11. Pour les partis qui, par décision de la majorité, sont passés à la IIIe Internationale, le fait de continuer l’action électorale interdit la sélection nécessaire; or, sans l’élimination des éléments social-démocrates, la IIIe Internationale manquera à sa tâche historique et ne sera pas l’armée disciplinée et homogène de la révolution mondiale.

12. La nature même des débats au parlement et autres organes démocratiques exclut toute possibilité de passer à la critique de la politique des partis adverses, à une propagande contre le principe même du parlementarisme, à une action qui dépasse les limites du règlement parlementaire. De la même manière il est impossible d’obtenir le mandat qui donne le droit à la parole si l’on refuse de se soumettre à toutes les formalités établies par la procédure électorale.

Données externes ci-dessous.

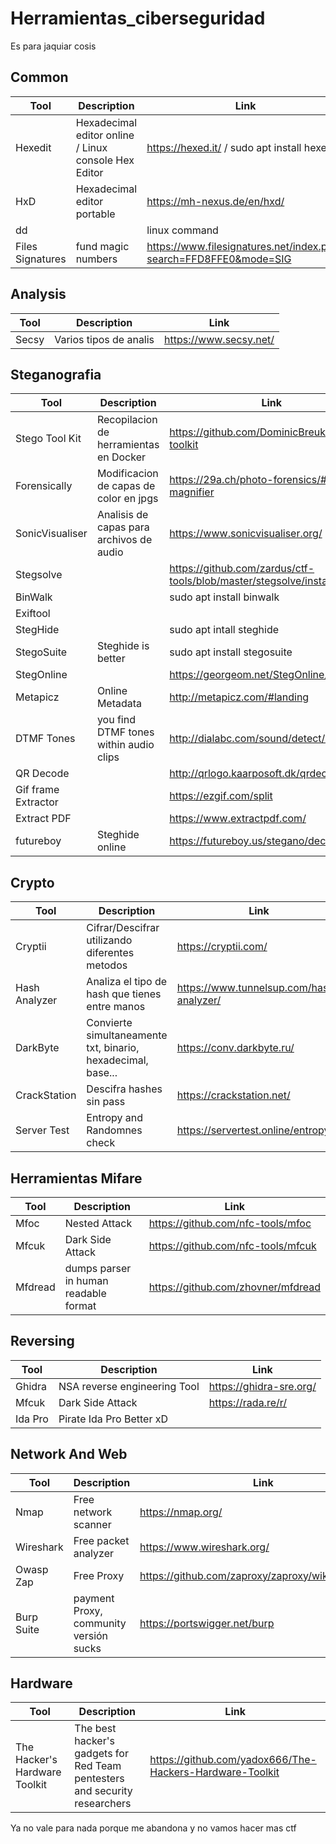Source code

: # Herramientas_ciberseguridad
Es para jaquiar cosis


## Common
|Tool                   |Description                                                |Link                                                               |
|-----------------------|-----------------------------------------------------------|-------------------------------------------------------------------|
| Hexedit               | Hexadecimal editor online / Linux console Hex Editor      | https://hexed.it/  / sudo apt install hexedit                     |
| HxD                   | Hexadecimal editor portable                               | https://mh-nexus.de/en/hxd/                                       |
| dd                    |                                                           | linux command                                                     |
| Files Signatures      | fund magic numbers                                        | https://www.filesignatures.net/index.php?search=FFD8FFE0&mode=SIG |


## Analysis
|Tool                   |Description                |Link                    |
|-----------------------|---------------------------|------------------------|
| Secsy                 | Varios tipos de analis    | https://www.secsy.net/ |



## Steganografia

|Tool                   |Description                                |Link                                                                   |
|-----------------------|-------------------------------------------|-----------------------------------------------------------------------|
| Stego Tool Kit        | Recopilacion de herramientas en Docker    | https://github.com/DominicBreuker/stego-toolkit                       |
| Forensically          | Modificacion de capas de color en jpgs    | https://29a.ch/photo-forensics/#forensic-magnifier                    |
| SonicVisualiser       | Analisis de capas para archivos de audio  | https://www.sonicvisualiser.org/                                      |
| Stegsolve             |                                           | https://github.com/zardus/ctf-tools/blob/master/stegsolve/install     |
| BinWalk               |                                           | sudo apt install binwalk                                              |
| Exiftool              |                                           |                                                                       |
| StegHide              |                                           | sudo apt intall steghide                                              |
| StegoSuite            | Steghide is better                        | sudo apt install stegosuite                                           |
| StegOnline            |                                           | https://georgeom.net/StegOnline/upload                                |  
| Metapicz              | Online Metadata                           | http://metapicz.com/#landing                                          |
| DTMF Tones            | you find DTMF tones within audio clips    | http://dialabc.com/sound/detect/index.html                            |
| QR Decode             |                                           | http://qrlogo.kaarposoft.dk/qrdecode.html                             |
| Gif frame Extractor   |                                           | https://ezgif.com/split                                               |
| Extract PDF           |                                           | https://www.extractpdf.com/                                           |
| futureboy             | Steghide online                           | https://futureboy.us/stegano/decinput.html                            |

## Crypto

|Tool               |Description                                                    |Link                                       |
|-------------------|---------------------------------------------------------------|-------------------------------------------|
| Cryptii           | Cifrar/Descifrar utilizando diferentes metodos                | https://cryptii.com/                      |
| Hash Analyzer     | Analiza el tipo de hash que tienes entre manos                | https://www.tunnelsup.com/hash-analyzer/  |
| DarkByte          | Convierte simultaneamente txt, binario, hexadecimal, base...  | https://conv.darkbyte.ru/                 |
| CrackStation      | Descifra hashes sin pass                                      | https://crackstation.net/                 |
| Server Test       | Entropy and Randomnes check                                   | https://servertest.online/entropy         |


## Herramientas Mifare

|Tool       |Description                            |Link                                   |
|-----------|---------------------------------------|---------------------------------------|
| Mfoc      | Nested Attack                         | https://github.com/nfc-tools/mfoc     |
| Mfcuk     | Dark Side Attack                      | https://github.com/nfc-tools/mfcuk    |
| Mfdread   | dumps parser in human readable format | https://github.com/zhovner/mfdread    |


## Reversing
|Tool       |Description                     |Link                      |
|-----------|--------------------------------|--------------------------|
| Ghidra    | NSA reverse engineering Tool   | https://ghidra-sre.org/  |
| Mfcuk     | Dark Side Attack               | https://rada.re/r/       |
| Ida Pro   | Pirate Ida Pro Better xD       |                          |


## Network And Web
|Tool        |Description                               |Link                                                   |
|------------|------------------------------------------|-------------------------------------------------------|
| Nmap       | Free network scanner                     | https://nmap.org/                                     |
| Wireshark  | Free packet analyzer                     | https://www.wireshark.org/                            |
| Owasp Zap  | Free Proxy                               | https://github.com/zaproxy/zaproxy/wiki/Downloads     |
| Burp Suite | payment Proxy, community versión sucks   | https://portswigger.net/burp                          |


## Hardware
|Tool                           |Description                                                                |Link                                                       |
|-------------------------------|---------------------------------------------------------------------------|-----------------------------------------------------------|
| The Hacker's Hardware Toolkit | The best hacker's gadgets for Red Team pentesters and security researchers| https://github.com/yadox666/The-Hackers-Hardware-Toolkit  |



Ya no vale para nada porque me abandona y no vamos hacer mas ctf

Le succès de l’escrime parlementaire ne sera que fonction de l’habileté à manoeuvrer l’arme commune des principes sur lesquels se fonde l’institution elle-même et des astuces du règlement; de même, le succès de la campagne électorale se jugera toujours et uniquement sur le nombre de voix ou de mandats obtenus. Tous les efforts des partis communistes pour donner un caractère tout à fait différent à la pratique du parlementarisme ne pourront pas ne pas conduire à l’échec les énergies dépensées dans ce travail de Sisyphe.

La cause de la révolution communiste exige instamment qu’elles se dépensent au contraire sur le terrain de l’attaque directe du régime de l’exploitation capitaliste.